PRP: Things have gone well in the Candiria camp in recent times. How are you guys enjoying your recent successes?
Carley: I feel that it's well deserved, we put a lot of hard work in over the years. We've been together 9/10 years and touring for about 5 years and have 4 albums out so that's well deserved. We're getting older so the time is definitely right.
PRP: You've been touring quite steady since your latest albums release early last year. With the recent move to a big name booking agent, will we possibly be seeing you guys land some bigger tours in the coming months?
Carley: Definitely, we are with the same agency that book Slipknot, Disturbed, Creed, Pink Floyd and I think Drowning Pool as well. We have the head people wanting to book us so definitely in the near future you're going to see Candiria on festivals and touring with bigger bands. I'm excited about that because we get to play in front of new people and get it out to people who otherwise listen to different genres of music.
PRP: How do you feel you'll adapt to playing the bigger venues?
Carley: We can adapt to anything, in fact, the biggest show that we played was Japan recently with Pantera, Slayer, Biohazard and there was 10,000 people in a big arena and that felt like any other normal show. Don't get me wrong, it felt great but a show is a show.
PRP: Many bands who have spawned out of the more hardcore styled scenes have experienced a lot of blowback from their early supporters when they've moved onto bigger tours with artists from outside the scene. Do you find that this
is a problem for you guys?
Carley: Candiria fans are more open minded and we never said straight up that we were a hardcore band or metal band. We never said anything like that, we are just a band that wants to fulfil things and play in front of as many people as possible but I will say the hardcore scene is definitely where my heart is at because they got us to where we were and the kids are just so passionate about their music and about their dancing and we will always be playing with hardcore bands. Right now we are playing with metal bands but like I said we aren't the ones booking our shows. Once we do our own headlining tour you better believe we are taking out hardcore bands like Poison The Well or whoever, you know what I mean? That's where we came from and we will never forget that because Candiria has a hardcore vibe; the way we dress, the way we act. Even though we play different types of music there's a hardcore background in us.

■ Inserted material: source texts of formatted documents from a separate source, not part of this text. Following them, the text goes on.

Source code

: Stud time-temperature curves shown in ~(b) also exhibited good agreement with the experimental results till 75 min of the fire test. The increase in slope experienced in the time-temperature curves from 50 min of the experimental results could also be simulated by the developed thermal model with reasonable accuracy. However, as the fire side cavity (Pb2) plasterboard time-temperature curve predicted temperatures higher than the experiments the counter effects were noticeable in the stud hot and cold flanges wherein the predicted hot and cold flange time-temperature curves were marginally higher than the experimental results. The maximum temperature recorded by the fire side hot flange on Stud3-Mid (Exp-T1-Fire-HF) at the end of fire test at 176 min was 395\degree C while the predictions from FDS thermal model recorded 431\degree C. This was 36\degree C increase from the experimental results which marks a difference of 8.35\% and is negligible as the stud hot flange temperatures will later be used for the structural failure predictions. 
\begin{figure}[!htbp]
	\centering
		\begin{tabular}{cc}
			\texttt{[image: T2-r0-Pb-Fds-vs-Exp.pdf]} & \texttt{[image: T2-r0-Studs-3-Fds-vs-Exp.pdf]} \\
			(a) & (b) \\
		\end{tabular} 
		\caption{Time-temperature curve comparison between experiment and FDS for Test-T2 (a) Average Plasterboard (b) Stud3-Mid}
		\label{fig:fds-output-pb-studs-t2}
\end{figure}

PRP: In recent times you've earned a large share of coverage from more mainstream press. How does it feel to be one of the select few bands from the more underground scene to be spoken of so highly?
Carley: I feel privileged because it means that as extreme as our music is people can still appreciate it and I want that to motivate other bands in that you don't have to make yourself sound like a bubble gum commercial type of band to get the recognition you want or deserve and to have a big fan base. Look at Tool, that's a band I have tremendous respect for, they did it their way and they are still big.
PRP: Some fans found that the progression of your vocals from the more death metal styled tones to a gruff, more metallic demeanour on the latest album a bit disheartening, as there any reason for such a direction or is that just how you evolved?
Carley: That's just how I evolved. It's one of those things. Every album has a different vocal style on it, don't be surprised if you hear Candiria do an opera album. If that's what I feel I want to do I'm going do it because it's an evolution. I'm 27 years old now and I'm going be 28 and 29 after that, it's a progression, and for me to be a human being and not evolve I feel like I'm doing myself a terrible injustice and my fans as well because by us changing that's me showing to our fans that you have to constantly evolve mentally by pushing and challenging yourself. I feel more comfortable with that, I'm not really into doing the death metal vocals anymore.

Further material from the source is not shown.